What you need to do: Pictures in the data must not be copied, but everything else should be output exactly.

** Opening Data for the task block **

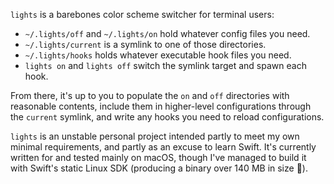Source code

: `lights` is a barebones color scheme switcher for terminal users:

- `~/.lights/off` and `~/.lights/on` hold whatever config files you need.
- `~/.lights/current` is a symlink to one of those directories.
- `~/.lights/hooks` holds whatever executable hook files you need.
- `lights on` and `lights off` switch the symlink target and spawn each hook.

From there, it's up to you to populate the `on` and `off` directories with
reasonable contents, include them in higher-level configurations through the
`current` symlink, and write any hooks you need to reload configurations.

`lights` is an unstable personal project intended partly to meet my own minimal
requirements, and partly as an excuse to learn Swift. It's currently written
for and tested mainly on macOS, though I've managed to build it with Swift's
static Linux SDK (producing a binary over 140 MB in size 😬).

** Closing Data for the task block **

Problem solution:
Source code

: `lights` is a barebones color scheme switcher for terminal users:

- `~/.lights/off` and `~/.lights/on` hold whatever config files you need.
- `~/.lights/current` is a symlink to one of those directories.
- `~/.lights/hooks` holds whatever executable hook files you need.
- `lights on` and `lights off` switch the symlink target and spawn each hook.

From there, it's up to you to populate the `on` and `off` directories with
reasonable contents, include them in higher-level configurations through the
`current` symlink, and write any hooks you need to reload configurations.

`lights` is an unstable personal project intended partly to meet my own minimal
requirements, and partly as an excuse to learn Swift. It's currently written
for and tested mainly on macOS, though I've managed to build it with Swift's
static Linux SDK (producing a binary over 140 MB in size 😬).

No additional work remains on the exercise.